(Stored items from a collection)
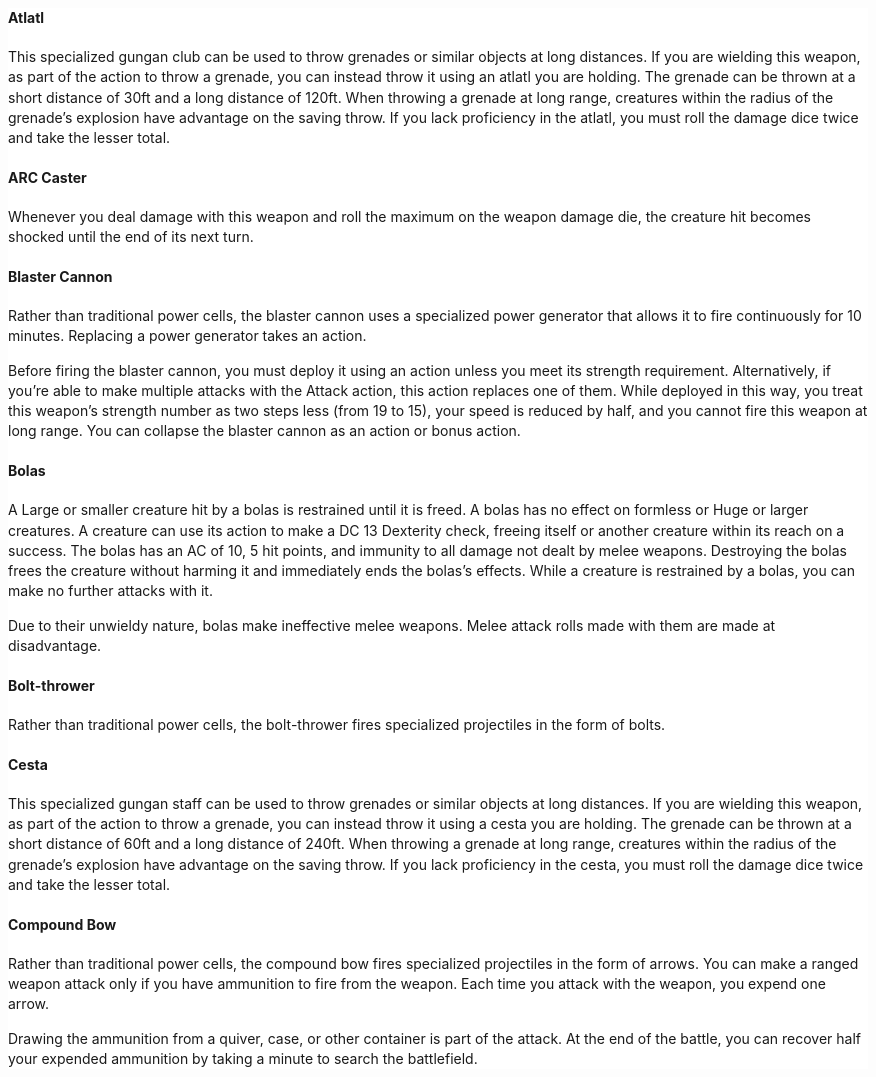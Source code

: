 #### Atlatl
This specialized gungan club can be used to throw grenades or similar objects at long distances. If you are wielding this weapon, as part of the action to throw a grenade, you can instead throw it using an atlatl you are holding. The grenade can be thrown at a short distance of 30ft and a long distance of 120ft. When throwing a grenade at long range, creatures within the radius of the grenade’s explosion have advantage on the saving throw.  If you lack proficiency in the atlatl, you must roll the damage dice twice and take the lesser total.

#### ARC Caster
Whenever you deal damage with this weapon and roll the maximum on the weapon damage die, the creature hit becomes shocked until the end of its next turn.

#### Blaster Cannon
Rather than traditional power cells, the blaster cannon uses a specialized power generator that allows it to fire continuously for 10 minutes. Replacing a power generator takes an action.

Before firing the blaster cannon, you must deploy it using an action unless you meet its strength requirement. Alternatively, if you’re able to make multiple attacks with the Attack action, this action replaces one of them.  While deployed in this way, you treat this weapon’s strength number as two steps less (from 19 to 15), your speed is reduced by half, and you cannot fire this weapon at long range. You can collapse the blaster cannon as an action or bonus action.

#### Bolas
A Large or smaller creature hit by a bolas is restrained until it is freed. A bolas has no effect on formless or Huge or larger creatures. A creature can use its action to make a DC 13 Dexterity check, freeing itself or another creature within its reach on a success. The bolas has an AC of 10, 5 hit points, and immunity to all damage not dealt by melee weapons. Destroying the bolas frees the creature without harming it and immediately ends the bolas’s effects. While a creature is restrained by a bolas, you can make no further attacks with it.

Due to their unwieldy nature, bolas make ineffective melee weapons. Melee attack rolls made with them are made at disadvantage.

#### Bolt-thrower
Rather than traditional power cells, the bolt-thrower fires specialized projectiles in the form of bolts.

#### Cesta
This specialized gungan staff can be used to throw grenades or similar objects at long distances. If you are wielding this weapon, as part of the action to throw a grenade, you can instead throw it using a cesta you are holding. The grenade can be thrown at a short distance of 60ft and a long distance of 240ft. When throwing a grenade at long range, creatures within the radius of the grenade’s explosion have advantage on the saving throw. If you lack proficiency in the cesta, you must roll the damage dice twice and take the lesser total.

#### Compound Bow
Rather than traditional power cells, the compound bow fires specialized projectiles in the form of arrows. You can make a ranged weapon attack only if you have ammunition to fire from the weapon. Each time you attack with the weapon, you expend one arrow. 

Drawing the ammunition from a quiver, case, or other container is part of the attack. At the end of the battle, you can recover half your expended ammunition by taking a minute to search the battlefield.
---
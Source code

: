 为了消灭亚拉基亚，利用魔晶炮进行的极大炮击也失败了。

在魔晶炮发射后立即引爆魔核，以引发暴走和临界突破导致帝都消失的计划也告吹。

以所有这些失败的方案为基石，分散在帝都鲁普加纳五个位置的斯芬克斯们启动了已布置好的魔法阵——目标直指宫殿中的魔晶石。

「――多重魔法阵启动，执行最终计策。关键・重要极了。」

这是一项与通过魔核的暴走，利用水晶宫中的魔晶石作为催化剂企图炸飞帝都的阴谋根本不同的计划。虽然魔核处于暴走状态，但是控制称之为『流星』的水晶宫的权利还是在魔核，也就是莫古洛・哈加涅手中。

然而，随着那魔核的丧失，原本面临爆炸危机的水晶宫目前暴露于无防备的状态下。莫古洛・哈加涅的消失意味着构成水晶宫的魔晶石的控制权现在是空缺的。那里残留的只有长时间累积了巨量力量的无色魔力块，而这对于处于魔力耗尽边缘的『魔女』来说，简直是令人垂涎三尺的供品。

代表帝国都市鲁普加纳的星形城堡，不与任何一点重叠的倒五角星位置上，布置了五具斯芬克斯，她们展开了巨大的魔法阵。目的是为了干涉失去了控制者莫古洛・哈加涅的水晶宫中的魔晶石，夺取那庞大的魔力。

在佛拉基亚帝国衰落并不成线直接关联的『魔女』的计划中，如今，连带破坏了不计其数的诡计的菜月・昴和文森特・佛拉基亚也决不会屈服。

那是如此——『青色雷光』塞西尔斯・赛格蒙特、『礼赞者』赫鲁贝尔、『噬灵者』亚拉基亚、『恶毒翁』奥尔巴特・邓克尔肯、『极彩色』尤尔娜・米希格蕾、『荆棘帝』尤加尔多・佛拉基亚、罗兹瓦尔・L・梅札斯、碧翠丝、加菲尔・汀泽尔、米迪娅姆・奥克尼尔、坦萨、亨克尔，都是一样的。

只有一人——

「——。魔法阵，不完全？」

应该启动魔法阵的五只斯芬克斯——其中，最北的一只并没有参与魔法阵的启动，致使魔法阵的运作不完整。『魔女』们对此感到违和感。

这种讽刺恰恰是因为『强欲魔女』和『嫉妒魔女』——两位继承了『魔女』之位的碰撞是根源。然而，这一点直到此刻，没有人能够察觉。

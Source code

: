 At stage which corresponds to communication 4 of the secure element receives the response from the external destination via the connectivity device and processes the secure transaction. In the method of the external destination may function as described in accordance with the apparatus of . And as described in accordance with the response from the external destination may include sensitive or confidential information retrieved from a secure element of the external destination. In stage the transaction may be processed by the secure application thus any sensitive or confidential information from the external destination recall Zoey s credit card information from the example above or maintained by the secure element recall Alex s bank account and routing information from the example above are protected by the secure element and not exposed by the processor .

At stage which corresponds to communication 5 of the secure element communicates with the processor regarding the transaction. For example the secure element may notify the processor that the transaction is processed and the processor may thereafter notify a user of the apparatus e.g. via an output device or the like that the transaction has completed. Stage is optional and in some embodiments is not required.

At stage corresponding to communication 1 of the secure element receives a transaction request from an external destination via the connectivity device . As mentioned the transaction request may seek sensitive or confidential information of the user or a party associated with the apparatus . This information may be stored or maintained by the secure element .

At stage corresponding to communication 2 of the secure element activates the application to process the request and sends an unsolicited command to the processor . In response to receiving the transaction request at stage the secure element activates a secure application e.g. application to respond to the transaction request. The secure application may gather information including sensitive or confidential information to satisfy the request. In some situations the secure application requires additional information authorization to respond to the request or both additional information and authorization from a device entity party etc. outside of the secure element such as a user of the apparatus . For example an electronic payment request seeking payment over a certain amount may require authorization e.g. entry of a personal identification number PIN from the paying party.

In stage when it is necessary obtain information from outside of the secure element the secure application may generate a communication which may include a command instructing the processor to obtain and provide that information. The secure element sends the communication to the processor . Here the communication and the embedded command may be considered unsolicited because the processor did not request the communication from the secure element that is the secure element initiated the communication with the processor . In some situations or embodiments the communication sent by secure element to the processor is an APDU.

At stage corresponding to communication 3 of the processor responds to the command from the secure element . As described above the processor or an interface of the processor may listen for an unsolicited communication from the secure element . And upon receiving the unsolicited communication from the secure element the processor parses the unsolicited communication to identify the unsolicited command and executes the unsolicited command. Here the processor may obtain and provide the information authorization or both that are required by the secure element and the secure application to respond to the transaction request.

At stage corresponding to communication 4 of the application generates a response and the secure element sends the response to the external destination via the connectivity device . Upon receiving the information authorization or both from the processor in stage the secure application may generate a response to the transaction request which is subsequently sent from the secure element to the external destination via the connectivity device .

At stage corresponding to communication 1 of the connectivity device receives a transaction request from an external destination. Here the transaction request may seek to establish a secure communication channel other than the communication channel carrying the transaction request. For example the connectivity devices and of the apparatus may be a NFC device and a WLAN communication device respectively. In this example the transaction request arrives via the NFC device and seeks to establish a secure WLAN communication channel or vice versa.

EXERCISE. Display each line of the data where "ammunition" occurs.

TASK OUTPUT.
Rather than traditional power cells, the compound bow fires specialized projectiles in the form of arrows. You can make a ranged weapon attack only if you have ammunition to fire from the weapon. Each time you attack with the weapon, you expend one arrow. 
Drawing the ammunition from a quiver, case, or other container is part of the attack. At the end of the battle, you can recover half your expended ammunition by taking a minute to search the battlefield.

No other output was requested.